● **EXERCISE PROMPT**
Retype every record that follows, character for character.

● **SUPPLIED MATERIAL**
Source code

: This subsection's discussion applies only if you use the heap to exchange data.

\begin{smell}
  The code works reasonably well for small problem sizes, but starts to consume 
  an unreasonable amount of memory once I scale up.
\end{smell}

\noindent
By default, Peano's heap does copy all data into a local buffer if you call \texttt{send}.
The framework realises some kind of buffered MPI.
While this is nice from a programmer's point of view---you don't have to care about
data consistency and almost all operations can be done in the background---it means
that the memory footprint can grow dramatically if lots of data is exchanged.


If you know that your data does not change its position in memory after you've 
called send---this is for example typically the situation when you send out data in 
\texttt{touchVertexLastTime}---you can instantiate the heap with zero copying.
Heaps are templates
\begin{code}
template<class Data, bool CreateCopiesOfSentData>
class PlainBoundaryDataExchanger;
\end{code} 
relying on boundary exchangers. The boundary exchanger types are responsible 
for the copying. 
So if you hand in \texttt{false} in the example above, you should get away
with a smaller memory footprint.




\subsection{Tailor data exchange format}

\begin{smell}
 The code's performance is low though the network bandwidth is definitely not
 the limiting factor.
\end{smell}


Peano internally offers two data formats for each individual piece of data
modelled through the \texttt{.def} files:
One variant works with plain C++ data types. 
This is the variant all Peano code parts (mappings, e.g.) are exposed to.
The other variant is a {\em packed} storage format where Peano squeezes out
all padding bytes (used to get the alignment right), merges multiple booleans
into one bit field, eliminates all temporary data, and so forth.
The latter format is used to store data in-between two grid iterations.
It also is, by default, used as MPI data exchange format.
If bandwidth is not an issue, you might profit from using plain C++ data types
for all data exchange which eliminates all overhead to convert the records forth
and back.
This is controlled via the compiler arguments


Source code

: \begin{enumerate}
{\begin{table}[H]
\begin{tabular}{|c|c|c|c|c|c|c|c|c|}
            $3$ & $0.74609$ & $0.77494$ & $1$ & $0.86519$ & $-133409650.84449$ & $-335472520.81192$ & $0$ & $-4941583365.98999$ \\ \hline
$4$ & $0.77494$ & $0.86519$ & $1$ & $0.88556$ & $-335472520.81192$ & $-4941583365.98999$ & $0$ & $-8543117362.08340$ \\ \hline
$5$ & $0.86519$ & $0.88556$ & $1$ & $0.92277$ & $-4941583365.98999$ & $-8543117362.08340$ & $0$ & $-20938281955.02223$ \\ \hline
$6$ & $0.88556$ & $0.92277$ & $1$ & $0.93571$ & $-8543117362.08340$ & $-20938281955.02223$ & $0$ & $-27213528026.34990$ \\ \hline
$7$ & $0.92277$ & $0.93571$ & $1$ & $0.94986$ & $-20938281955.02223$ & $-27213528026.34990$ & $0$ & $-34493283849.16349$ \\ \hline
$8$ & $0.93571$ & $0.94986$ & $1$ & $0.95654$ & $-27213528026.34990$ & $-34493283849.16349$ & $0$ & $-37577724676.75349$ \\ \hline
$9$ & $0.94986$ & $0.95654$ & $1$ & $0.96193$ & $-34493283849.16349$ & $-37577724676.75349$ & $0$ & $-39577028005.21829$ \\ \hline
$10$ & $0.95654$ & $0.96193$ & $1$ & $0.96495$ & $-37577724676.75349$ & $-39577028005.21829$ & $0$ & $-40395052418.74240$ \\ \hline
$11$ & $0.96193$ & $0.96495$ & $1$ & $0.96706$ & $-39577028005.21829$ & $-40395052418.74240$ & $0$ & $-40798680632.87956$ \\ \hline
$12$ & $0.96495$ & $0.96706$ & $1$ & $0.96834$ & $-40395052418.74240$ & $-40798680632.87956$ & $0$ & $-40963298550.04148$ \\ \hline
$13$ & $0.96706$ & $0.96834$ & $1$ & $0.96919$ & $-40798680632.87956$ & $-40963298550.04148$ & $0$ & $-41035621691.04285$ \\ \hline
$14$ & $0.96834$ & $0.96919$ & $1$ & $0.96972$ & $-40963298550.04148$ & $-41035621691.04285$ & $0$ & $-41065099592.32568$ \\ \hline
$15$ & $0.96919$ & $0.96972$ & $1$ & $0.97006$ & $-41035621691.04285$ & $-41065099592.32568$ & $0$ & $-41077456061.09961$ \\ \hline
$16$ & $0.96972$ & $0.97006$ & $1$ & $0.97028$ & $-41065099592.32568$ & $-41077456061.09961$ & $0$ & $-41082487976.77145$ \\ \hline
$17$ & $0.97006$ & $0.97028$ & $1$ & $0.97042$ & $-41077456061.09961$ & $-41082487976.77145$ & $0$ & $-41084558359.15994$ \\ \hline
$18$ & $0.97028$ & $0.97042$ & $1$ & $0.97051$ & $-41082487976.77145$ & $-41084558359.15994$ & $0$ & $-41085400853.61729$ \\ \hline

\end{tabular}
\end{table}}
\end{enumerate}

● **WRITTEN ANSWER**
Source code

: This subsection's discussion applies only if you use the heap to exchange data.

\begin{smell}
  The code works reasonably well for small problem sizes, but starts to consume 
  an unreasonable amount of memory once I scale up.
\end{smell}

\noindent
By default, Peano's heap does copy all data into a local buffer if you call \texttt{send}.
The framework realises some kind of buffered MPI.
While this is nice from a programmer's point of view---you don't have to care about
data consistency and almost all operations can be done in the background---it means
that the memory footprint can grow dramatically if lots of data is exchanged.


If you know that your data does not change its position in memory after you've 
called send---this is for example typically the situation when you send out data in 
\texttt{touchVertexLastTime}---you can instantiate the heap with zero copying.
Heaps are templates
\begin{code}
template<class Data, bool CreateCopiesOfSentData>
class PlainBoundaryDataExchanger;
\end{code} 
relying on boundary exchangers. The boundary exchanger types are responsible 
for the copying. 
So if you hand in \texttt{false} in the example above, you should get away
with a smaller memory footprint.




\subsection{Tailor data exchange format}

\begin{smell}
 The code's performance is low though the network bandwidth is definitely not
 the limiting factor.
\end{smell}


Peano internally offers two data formats for each individual piece of data
modelled through the \texttt{.def} files:
One variant works with plain C++ data types. 
This is the variant all Peano code parts (mappings, e.g.) are exposed to.
The other variant is a {\em packed} storage format where Peano squeezes out
all padding bytes (used to get the alignment right), merges multiple booleans
into one bit field, eliminates all temporary data, and so forth.
The latter format is used to store data in-between two grid iterations.
It also is, by default, used as MPI data exchange format.
If bandwidth is not an issue, you might profit from using plain C++ data types
for all data exchange which eliminates all overhead to convert the records forth
and back.
This is controlled via the compiler arguments


Source code

: \begin{enumerate}
{\begin{table}[H]
\begin{tabular}{|c|c|c|c|c|c|c|c|c|}
            $3$ & $0.74609$ & $0.77494$ & $1$ & $0.86519$ & $-133409650.84449$ & $-335472520.81192$ & $0$ & $-4941583365.98999$ \\ \hline
$4$ & $0.77494$ & $0.86519$ & $1$ & $0.88556$ & $-335472520.81192$ & $-4941583365.98999$ & $0$ & $-8543117362.08340$ \\ \hline
$5$ & $0.86519$ & $0.88556$ & $1$ & $0.92277$ & $-4941583365.98999$ & $-8543117362.08340$ & $0$ & $-20938281955.02223$ \\ \hline
$6$ & $0.88556$ & $0.92277$ & $1$ & $0.93571$ & $-8543117362.08340$ & $-20938281955.02223$ & $0$ & $-27213528026.34990$ \\ \hline
$7$ & $0.92277$ & $0.93571$ & $1$ & $0.94986$ & $-20938281955.02223$ & $-27213528026.34990$ & $0$ & $-34493283849.16349$ \\ \hline
$8$ & $0.93571$ & $0.94986$ & $1$ & $0.95654$ & $-27213528026.34990$ & $-34493283849.16349$ & $0$ & $-37577724676.75349$ \\ \hline
$9$ & $0.94986$ & $0.95654$ & $1$ & $0.96193$ & $-34493283849.16349$ & $-37577724676.75349$ & $0$ & $-39577028005.21829$ \\ \hline
$10$ & $0.95654$ & $0.96193$ & $1$ & $0.96495$ & $-37577724676.75349$ & $-39577028005.21829$ & $0$ & $-40395052418.74240$ \\ \hline
$11$ & $0.96193$ & $0.96495$ & $1$ & $0.96706$ & $-39577028005.21829$ & $-40395052418.74240$ & $0$ & $-40798680632.87956$ \\ \hline
$12$ & $0.96495$ & $0.96706$ & $1$ & $0.96834$ & $-40395052418.74240$ & $-40798680632.87956$ & $0$ & $-40963298550.04148$ \\ \hline
$13$ & $0.96706$ & $0.96834$ & $1$ & $0.96919$ & $-40798680632.87956$ & $-40963298550.04148$ & $0$ & $-41035621691.04285$ \\ \hline
$14$ & $0.96834$ & $0.96919$ & $1$ & $0.96972$ & $-40963298550.04148$ & $-41035621691.04285$ & $0$ & $-41065099592.32568$ \\ \hline
$15$ & $0.96919$ & $0.96972$ & $1$ & $0.97006$ & $-41035621691.04285$ & $-41065099592.32568$ & $0$ & $-41077456061.09961$ \\ \hline
$16$ & $0.96972$ & $0.97006$ & $1$ & $0.97028$ & $-41065099592.32568$ & $-41077456061.09961$ & $0$ & $-41082487976.77145$ \\ \hline
$17$ & $0.97006$ & $0.97028$ & $1$ & $0.97042$ & $-41077456061.09961$ & $-41082487976.77145$ & $0$ & $-41084558359.15994$ \\ \hline
$18$ & $0.97028$ & $0.97042$ & $1$ & $0.97051$ & $-41082487976.77145$ & $-41084558359.15994$ & $0$ & $-41085400853.61729$ \\ \hline

\end{tabular}
\end{table}}
\end{enumerate}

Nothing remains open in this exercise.